As for the newspaper offering the means of expanding one’s knowledge, the Empire was launched when the Conservatives found they could no longer trust the Mail (which the party had backed since the paper’s founding in 1872) to always push party policies. The editorial direction of the Empire was clear when the first edition hit the streets of Toronto on December 27, 1887:

It is proposed to strengthen by all legitimate means the hands of the Party and the Government that have controlled the politics of the Dominion (with the exception of a term of five years) ever since the foundations of Confederation were laid. Believing that the public affairs of Canada have been, on the whole, wisely and ably administrated under the premiership of Sir John A. Macdonald, and holding that the remarkable progress of our country has been due in large measure to his far-sighted and patriotic administration, The Empire will extend to the Leader and his Government its fullest confidence and heartiest support.

In short, if you liked new Liberal leader Wilfrid Laurier, the Empire wasn’t going to be high on your daily reading list. Based on random flips through its pages, we recommend the Empire to those readers who have deep interests in the National Policy, coverage of the death of Sir John A. in 1891, and gatherings of late nineteenth-century cheese producers.
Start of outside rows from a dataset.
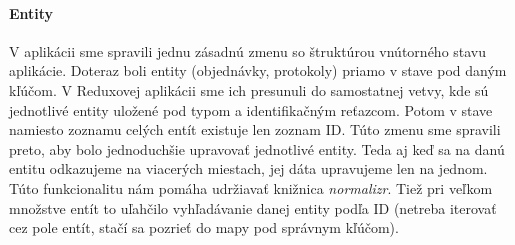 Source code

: \begin{comment}
  }

//zmena poslana na server - middleware
const entityChangedEpic = (action$: any, { firebase }: Deps) =>
  action$
    .filter((action: Action) => action.type === "CHANGE_ENTITY_FIELD")
    .mergeMap(action => {
      var { entity, id, field, value } = action.payload;

      var newField = {};
      newField[field] = value;
      var source = `${pl(entity)}/${id}.json`
      const promise = fetch(serverUrl + source, {
        method: "PATCH",
        headers: new Headers({
          "X-Requested-With": "eusahub-redux-app",
          "X-USER-TOKEN": token,
          "Content-Type": "application/json"
        }),
        body: JSON.stringify(newField)
      });

      return Observable.from(promise.then(response => response.json()))
        .mergeMap(response =>
          Observable.from(entityPatched(entity, response)))
        .catch(error => Observable.of(appError(error)));
    });
\end{lstlisting}

\end{comment}

\paragraph{Entity}%
V aplikácii sme spravili jednu zásadnú zmenu so štruktúrou vnútorného stavu aplikácie. Doteraz boli entity (objednávky, protokoly) priamo v stave pod daným kľúčom. 
V Reduxovej aplikácii sme ich presunuli do samostatnej vetvy, kde sú jednotlivé entity uložené pod typom a identifikačným reťazcom. Potom v stave namiesto zoznamu celých entít existuje len zoznam ID. 
Túto zmenu sme spravili preto, aby bolo jednoduchšie upravovať jednotlivé entity. Teda aj keď sa na danú entitu odkazujeme na viacerých miestach, jej dáta upravujeme len na jednom. Túto funkcionalitu nám pomáha udržiavať knižnica \emph{normalizr}.
Tiež pri veľkom množstve entít to uľahčilo vyhľadávanie danej entity podľa ID (netreba iterovať cez pole entít, stačí sa pozrieť do mapy pod správnym kľúčom). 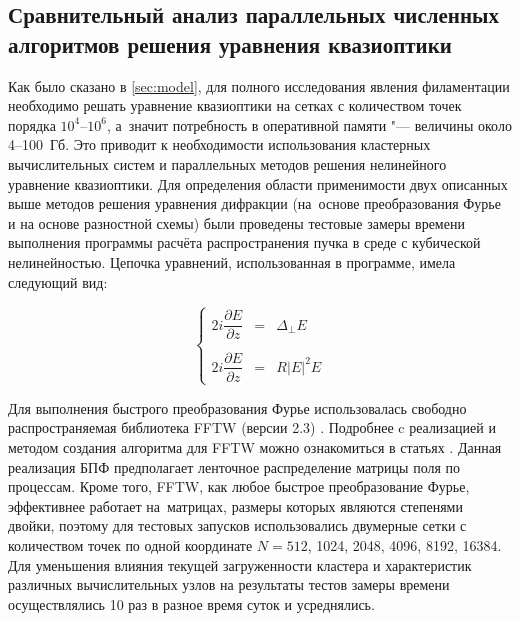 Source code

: \subsection{Сравнительный анализ параллельных численных алгоритмов решения уравнения квазиоптики}
\label{subsec:AppVs}

Как было сказано в \ref{sec:model}, для полного исследования явления филаментации необходимо решать уравнение квазиоптики на сетках
с количеством точек порядка $10^4$--$10^6$, а~значит потребность в оперативной памяти "--- величины около 4--100~Гб.
Это приводит к необходимости использования кластерных вычислительных систем и параллельных методов решения нелинейного уравнение квазиоптики.
Для определения области применимости двух описанных выше методов решения уравнения дифракции (на~основе преобразования Фурье и на основе разностной схемы)
были проведены тестовые замеры времени выполнения программы расчёта распространения пучка в среде с кубической  нелинейностью.
Цепочка уравнений, использованная в программе, имела следующий вид:

\begin{equation}\label{VarVsSplit}
    \left\{
    \begin{array}{rcl}
        2i\dfrac{\partial E}{\partial z} & = & \Delta_{\perp}E \\
        \\
        2i\dfrac{\partial E}{\partial z} & = & R\left|E\right|^2E
    \end{array}
    \right.
\end{equation}

Для выполнения быстрого преобразования Фурье использовалась свободно распространяемая библиотека FFTW (версии 2.3) \cite{FFTW}.
Подробнее c реализацией и методом создания алгоритма для FFTW можно ознакомиться в статьях \cite{FFTW1_98, FFTW2_Generator_99}.
Данная реализация БПФ предполагает ленточное распределение матрицы поля по процессам. Кроме того, FFTW, как любое быстрое преобразование Фурье,
эффективнее работает на~матрицах, размеры которых являются степенями двойки, поэтому для тестовых запусков использовались двумерные сетки
с количеством точек по одной координате $N = 512$, 1024, 2048, 4096, 8192, 16384. Для уменьшения влияния текущей загруженности кластера
и характеристик различных вычислительных узлов на результаты тестов замеры времени осуществлялись 10 раз в разное время суток и усреднялись.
Faithful readers who dithered about buying a set of encyclopaedias had little time to ponder a purchase. Two days after the last of today’s ads appeared, the Empire published its final edition and merged with the Mail to form the Mail and Empire (which merged with the Globe in 1936). The newspapers on the left were mixed in their reactions to the Empire’s demise—the Star noted it was a “sorry good-bye” but that Empire staff “know how the chicken felt” on this “cold day” before the Star editorial writer criticized the Tories, while the Globe gave a front-page thank you to Empire staff for temporarily housing their paper after a fire in January 1895 destroyed the Globe’s office.

Additional material from the December 27, 1887, edition of the Empire and the February 6, 1895, edition of the Toronto Star.

Happy Anniversaries, Globe and Mail!

Besides reading this piece, check out my article for Canadaland on some of the rougher moments of the Globe and Mail’s history, and the related podcast.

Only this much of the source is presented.